### WHAT IS NEEDED
Quote every line from the top of the listing down to and including the line that contains "When we solve".
BEGIN EXTRACTED RECORDS
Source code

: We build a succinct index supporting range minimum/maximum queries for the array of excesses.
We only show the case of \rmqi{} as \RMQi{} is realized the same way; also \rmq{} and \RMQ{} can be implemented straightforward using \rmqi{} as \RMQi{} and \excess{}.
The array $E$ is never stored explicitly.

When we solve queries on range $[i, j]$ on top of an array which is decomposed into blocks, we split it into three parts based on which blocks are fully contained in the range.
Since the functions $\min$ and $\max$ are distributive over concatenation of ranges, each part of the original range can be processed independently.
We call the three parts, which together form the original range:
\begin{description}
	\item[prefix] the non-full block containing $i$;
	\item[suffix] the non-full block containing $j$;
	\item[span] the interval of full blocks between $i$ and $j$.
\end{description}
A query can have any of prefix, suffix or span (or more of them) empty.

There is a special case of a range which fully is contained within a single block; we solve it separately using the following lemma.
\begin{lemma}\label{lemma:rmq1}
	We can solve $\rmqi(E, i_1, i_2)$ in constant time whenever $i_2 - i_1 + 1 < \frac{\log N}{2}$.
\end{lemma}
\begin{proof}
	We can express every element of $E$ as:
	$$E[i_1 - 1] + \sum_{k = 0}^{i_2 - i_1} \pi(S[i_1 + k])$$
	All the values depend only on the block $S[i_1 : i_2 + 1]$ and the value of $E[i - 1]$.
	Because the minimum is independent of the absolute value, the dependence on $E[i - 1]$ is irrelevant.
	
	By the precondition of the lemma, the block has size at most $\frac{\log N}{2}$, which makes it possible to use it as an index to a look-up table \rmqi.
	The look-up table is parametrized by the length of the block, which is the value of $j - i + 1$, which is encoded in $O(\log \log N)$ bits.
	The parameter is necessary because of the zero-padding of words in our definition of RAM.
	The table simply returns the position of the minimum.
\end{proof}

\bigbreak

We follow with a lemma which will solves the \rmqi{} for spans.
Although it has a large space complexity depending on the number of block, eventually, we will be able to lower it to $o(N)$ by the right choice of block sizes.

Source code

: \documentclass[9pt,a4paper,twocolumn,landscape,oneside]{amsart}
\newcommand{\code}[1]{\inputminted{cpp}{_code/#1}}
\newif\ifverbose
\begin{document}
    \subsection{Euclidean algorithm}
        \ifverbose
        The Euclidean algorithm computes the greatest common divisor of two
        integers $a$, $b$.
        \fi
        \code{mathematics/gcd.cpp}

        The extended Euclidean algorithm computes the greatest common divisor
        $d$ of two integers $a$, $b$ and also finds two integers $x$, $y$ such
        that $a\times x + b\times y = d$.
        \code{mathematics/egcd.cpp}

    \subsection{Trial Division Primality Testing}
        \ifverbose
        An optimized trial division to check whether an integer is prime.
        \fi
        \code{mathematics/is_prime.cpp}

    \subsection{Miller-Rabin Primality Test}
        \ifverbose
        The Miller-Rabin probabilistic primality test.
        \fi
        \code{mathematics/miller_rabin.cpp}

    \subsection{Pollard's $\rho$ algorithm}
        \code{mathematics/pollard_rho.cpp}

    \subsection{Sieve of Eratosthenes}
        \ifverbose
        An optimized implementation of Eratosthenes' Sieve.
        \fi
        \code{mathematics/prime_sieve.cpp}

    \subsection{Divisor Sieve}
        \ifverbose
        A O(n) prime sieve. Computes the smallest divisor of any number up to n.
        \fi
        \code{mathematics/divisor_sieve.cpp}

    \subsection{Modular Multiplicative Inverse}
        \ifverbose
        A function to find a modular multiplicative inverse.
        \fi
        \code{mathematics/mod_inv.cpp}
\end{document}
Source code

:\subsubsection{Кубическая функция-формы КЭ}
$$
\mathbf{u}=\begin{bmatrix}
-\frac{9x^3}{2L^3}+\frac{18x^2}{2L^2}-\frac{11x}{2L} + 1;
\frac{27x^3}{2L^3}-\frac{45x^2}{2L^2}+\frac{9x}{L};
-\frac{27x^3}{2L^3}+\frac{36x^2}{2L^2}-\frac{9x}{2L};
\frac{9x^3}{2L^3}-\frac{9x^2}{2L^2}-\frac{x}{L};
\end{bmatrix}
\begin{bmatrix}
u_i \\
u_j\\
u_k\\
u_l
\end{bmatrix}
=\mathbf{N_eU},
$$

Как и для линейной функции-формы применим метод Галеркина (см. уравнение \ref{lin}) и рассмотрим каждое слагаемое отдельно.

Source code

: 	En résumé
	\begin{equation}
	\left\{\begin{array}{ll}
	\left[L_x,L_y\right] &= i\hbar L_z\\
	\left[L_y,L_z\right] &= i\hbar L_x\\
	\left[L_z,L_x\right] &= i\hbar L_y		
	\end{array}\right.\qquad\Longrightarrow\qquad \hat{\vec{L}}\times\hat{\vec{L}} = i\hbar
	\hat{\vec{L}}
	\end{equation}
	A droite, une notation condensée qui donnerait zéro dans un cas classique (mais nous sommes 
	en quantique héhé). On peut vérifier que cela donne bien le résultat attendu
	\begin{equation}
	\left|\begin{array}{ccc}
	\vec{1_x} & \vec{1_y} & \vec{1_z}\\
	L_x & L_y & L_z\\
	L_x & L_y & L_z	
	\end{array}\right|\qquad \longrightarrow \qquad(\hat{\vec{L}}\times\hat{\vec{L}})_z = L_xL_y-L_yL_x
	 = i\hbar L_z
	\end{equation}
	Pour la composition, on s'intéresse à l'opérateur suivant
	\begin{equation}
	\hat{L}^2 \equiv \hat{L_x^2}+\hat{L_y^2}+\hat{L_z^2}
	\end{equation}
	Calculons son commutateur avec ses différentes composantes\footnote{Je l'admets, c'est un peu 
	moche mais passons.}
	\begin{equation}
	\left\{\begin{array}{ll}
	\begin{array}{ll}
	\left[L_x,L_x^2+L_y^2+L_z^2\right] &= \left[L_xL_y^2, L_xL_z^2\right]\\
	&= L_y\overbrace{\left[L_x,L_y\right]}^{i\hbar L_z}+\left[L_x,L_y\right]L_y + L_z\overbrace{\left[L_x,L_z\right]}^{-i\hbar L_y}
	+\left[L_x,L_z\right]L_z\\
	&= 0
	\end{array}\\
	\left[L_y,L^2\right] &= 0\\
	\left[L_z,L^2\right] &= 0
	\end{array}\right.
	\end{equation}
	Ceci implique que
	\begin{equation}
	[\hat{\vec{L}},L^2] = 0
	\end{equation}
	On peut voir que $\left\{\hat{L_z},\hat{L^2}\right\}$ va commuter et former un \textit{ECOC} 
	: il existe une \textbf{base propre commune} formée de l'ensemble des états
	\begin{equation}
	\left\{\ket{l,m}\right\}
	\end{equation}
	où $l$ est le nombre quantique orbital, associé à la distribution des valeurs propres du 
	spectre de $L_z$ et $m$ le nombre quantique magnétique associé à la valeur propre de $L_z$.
END EXTRACTED RECORDS
### SOLUTION TO THE PROBLEM
Source code

: We build a succinct index supporting range minimum/maximum queries for the array of excesses.
We only show the case of \rmqi{} as \RMQi{} is realized the same way; also \rmq{} and \RMQ{} can be implemented straightforward using \rmqi{} as \RMQi{} and \excess{}.
The array $E$ is never stored explicitly.

When we solve queries on range $[i, j]$ on top of an array which is decomposed into blocks, we split it into three parts based on which blocks are fully contained in the range.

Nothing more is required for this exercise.